Era como volver a la alta Edad Media y encontrarme allí con el Santo Grial perdido o escondido por el Languedoc, posiblemente en Rennes-le-Château entre cátaros, albigenses, templarios, sionistas e incluso con el mismísimo José de Arimatea o San Benito de Nursia y todas las sociedades secretas que el cristianismo fue desarrollando en aquella época.
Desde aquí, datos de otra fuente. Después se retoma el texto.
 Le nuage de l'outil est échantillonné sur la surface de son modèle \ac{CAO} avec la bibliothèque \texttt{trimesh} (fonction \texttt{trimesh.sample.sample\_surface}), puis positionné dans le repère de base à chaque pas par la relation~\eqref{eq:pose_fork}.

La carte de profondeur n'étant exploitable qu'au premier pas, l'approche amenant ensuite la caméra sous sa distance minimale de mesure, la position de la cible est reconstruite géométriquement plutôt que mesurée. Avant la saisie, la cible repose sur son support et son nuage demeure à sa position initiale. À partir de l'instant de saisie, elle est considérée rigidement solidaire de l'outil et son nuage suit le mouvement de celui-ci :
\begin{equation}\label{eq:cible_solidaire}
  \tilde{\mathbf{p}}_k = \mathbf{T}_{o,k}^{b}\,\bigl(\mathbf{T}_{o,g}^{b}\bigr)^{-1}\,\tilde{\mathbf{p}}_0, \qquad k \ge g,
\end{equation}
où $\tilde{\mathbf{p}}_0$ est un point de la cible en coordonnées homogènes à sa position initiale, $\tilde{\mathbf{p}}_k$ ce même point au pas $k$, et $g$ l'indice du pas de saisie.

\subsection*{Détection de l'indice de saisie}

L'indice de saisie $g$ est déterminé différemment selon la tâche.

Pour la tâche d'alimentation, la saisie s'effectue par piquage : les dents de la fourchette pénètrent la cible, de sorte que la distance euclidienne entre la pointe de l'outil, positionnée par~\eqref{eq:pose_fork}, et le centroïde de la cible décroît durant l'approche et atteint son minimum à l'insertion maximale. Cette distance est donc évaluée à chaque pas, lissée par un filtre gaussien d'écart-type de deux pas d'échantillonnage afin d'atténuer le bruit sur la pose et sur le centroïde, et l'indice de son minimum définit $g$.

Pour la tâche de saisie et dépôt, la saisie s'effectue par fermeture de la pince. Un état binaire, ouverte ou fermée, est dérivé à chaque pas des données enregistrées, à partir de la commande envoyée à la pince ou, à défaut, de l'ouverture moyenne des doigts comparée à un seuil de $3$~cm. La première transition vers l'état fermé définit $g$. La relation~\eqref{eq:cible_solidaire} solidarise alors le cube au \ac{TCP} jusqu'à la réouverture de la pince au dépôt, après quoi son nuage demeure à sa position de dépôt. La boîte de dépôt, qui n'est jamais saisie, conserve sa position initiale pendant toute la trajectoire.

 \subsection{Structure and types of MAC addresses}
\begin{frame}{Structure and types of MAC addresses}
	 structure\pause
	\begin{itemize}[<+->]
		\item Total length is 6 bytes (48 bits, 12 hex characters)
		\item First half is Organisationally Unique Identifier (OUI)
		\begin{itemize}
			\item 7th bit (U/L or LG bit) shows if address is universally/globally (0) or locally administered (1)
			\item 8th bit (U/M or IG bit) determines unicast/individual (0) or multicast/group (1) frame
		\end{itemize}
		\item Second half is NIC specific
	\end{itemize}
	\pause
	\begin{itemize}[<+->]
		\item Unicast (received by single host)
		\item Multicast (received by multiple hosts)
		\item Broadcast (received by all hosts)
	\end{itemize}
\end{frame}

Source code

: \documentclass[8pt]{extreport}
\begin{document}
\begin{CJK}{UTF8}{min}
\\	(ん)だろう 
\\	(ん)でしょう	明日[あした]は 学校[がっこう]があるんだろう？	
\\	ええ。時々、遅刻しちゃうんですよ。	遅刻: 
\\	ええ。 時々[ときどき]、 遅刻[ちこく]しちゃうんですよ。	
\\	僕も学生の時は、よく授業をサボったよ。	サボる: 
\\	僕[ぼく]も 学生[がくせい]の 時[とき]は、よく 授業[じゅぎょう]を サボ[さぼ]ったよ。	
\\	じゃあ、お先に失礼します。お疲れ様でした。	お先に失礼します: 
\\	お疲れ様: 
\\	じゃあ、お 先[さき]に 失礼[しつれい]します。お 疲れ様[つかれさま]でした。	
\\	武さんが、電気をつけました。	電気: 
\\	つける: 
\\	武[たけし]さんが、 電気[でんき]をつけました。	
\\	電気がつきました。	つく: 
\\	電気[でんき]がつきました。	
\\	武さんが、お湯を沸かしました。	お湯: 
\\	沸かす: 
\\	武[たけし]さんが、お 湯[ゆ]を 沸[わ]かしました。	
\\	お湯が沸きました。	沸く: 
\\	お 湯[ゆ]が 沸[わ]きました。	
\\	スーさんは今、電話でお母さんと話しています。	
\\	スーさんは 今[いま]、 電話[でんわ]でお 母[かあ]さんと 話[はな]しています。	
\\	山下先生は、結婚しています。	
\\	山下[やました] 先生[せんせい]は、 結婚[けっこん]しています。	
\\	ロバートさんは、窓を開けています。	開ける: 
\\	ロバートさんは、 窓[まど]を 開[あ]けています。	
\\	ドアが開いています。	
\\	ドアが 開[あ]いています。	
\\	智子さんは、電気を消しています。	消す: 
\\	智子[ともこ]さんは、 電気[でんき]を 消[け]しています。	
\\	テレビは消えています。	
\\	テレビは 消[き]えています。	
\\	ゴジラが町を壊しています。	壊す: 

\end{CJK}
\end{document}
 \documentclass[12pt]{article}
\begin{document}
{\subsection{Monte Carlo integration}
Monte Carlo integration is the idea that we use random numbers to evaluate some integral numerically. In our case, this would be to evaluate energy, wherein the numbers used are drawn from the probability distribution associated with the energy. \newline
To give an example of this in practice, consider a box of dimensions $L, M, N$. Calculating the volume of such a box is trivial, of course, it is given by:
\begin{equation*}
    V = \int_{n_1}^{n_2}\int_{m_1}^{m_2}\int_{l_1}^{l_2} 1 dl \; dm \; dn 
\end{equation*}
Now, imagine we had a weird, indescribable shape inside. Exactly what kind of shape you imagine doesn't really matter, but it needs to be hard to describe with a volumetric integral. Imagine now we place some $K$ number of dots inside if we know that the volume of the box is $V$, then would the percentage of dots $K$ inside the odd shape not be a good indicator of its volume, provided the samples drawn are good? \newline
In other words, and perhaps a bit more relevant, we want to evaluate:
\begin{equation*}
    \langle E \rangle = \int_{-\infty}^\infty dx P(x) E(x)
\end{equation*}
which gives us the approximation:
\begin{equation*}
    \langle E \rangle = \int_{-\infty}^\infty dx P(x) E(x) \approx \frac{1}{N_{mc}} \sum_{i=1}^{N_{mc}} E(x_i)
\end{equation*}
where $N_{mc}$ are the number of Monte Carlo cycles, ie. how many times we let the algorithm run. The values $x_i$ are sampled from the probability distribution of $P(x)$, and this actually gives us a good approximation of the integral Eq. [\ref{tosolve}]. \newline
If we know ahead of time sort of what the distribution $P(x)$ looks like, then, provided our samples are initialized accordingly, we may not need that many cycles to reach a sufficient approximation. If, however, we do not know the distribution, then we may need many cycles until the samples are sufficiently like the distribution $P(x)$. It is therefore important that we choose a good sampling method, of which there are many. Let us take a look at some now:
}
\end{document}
Solo el Sagrario está bien iluminado. Y con razón, pues allí se encuentra "El Monumento" donde debe estar presente siempre el cuerpo y la sangre de Jesús que, para los cristianos, es la razón de la fe, la esperanza, el amor y la resurrección, razón copiada de antiguas tradiciones egipcias sobre el dios Osiris, dios del trigo, cuya reencarnación era el faraón, que moría cada año y permitía a los egipcios alimentarse con su cuerpo, ofrecido en forma de pan, y daba a la diosa Isis una copa con su sangre para ser recordado, después resucitaba y ascendía a los cielos (Ver LLogari Pujol –Un Faraón llamado Jesús y Pedro Gálvez –Hypatia)
En ese Altar, en esa capilla Sixtina, en ese cofre con llave, siempre repujado de pan de oro, misterioso como el Arca de la Alianza, se realiza el acto litúrgico de mayor categoría en la religión cristiano-católica o Sacramento de la Consagración, que lleva implícito un acto cruento, antropomórfico y virtual por excelencia, cuyo acto le distingue de todas las demás religiones del mundo. Sólo se da en la religión Católica al ingerirse el cuerpo y la sangre de Cristo por los creyentes, tras la conversión del pan y el vino consagrado después de los rituales litúrgicos oportunos, a imitación de la ultima cena de Cristo con sus apóstoles, pronunciando aquellas palabras mágicas: "tomad y comed porque este es mi cuerpo y mi sangre", convirtiéndose así en una sola carne y en una sola sangre toda la comunidad cristiana.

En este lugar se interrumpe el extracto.